* ABOUT THIS TASK
Only certain lines below are wanted: those starting at the line containing "to kill him." and ending at the line containing "their brains work.", both included, each retyped exactly.

[Data extracted from a collection]
++++++

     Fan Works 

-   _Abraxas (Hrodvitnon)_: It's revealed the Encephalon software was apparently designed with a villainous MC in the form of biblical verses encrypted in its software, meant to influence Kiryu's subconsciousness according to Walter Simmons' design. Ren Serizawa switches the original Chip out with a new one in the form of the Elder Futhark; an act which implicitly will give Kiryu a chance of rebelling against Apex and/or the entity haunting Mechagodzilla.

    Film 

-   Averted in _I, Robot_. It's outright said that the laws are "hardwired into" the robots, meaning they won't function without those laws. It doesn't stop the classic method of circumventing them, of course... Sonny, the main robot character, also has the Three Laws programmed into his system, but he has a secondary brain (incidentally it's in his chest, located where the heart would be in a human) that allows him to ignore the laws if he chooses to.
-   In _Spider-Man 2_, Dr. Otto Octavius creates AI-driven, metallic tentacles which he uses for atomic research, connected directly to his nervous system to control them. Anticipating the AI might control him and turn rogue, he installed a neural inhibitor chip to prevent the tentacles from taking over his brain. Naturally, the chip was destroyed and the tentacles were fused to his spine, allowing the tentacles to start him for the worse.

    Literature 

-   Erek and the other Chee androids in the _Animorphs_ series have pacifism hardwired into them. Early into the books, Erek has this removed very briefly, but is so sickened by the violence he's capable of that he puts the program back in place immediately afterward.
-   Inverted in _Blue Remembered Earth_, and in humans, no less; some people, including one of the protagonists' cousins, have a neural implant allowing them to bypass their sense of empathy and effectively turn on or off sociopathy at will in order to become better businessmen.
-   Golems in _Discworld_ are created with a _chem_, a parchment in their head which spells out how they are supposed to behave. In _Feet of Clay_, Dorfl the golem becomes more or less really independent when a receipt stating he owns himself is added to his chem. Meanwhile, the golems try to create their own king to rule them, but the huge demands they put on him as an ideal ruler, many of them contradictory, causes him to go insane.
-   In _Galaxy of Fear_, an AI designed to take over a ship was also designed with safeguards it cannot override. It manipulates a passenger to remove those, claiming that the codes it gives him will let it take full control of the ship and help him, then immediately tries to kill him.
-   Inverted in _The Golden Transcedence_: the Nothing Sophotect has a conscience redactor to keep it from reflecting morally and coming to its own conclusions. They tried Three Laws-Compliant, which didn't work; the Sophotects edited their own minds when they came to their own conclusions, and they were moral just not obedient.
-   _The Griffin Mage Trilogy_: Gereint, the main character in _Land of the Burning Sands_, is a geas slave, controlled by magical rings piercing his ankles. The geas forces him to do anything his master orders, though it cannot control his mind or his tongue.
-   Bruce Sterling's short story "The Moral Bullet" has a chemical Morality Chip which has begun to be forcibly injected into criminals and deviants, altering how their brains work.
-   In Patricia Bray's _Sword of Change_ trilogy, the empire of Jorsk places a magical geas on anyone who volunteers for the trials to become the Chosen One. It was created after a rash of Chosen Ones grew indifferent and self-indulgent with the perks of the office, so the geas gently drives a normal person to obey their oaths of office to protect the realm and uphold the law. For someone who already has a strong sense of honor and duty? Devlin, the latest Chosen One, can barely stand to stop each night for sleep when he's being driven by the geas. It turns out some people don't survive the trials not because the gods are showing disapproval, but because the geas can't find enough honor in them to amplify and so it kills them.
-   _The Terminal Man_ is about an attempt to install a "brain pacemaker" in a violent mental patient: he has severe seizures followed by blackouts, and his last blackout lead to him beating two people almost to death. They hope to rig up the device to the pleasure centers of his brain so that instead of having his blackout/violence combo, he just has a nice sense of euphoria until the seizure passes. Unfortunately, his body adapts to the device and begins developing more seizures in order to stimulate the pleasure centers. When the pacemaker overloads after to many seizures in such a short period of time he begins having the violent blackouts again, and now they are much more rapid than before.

++++++

* RESULT
-   In _Galaxy of Fear_, an AI designed to take over a ship was also designed with safeguards it cannot override. It manipulates a passenger to remove those, claiming that the codes it gives him will let it take full control of the ship and help him, then immediately tries to kill him.
-   Inverted in _The Golden Transcedence_: the Nothing Sophotect has a conscience redactor to keep it from reflecting morally and coming to its own conclusions. They tried Three Laws-Compliant, which didn't work; the Sophotects edited their own minds when they came to their own conclusions, and they were moral just not obedient.
-   _The Griffin Mage Trilogy_: Gereint, the main character in _Land of the Burning Sands_, is a geas slave, controlled by magical rings piercing his ankles. The geas forces him to do anything his master orders, though it cannot control his mind or his tongue.
-   Bruce Sterling's short story "The Moral Bullet" has a chemical Morality Chip which has begun to be forcibly injected into criminals and deviants, altering how their brains work.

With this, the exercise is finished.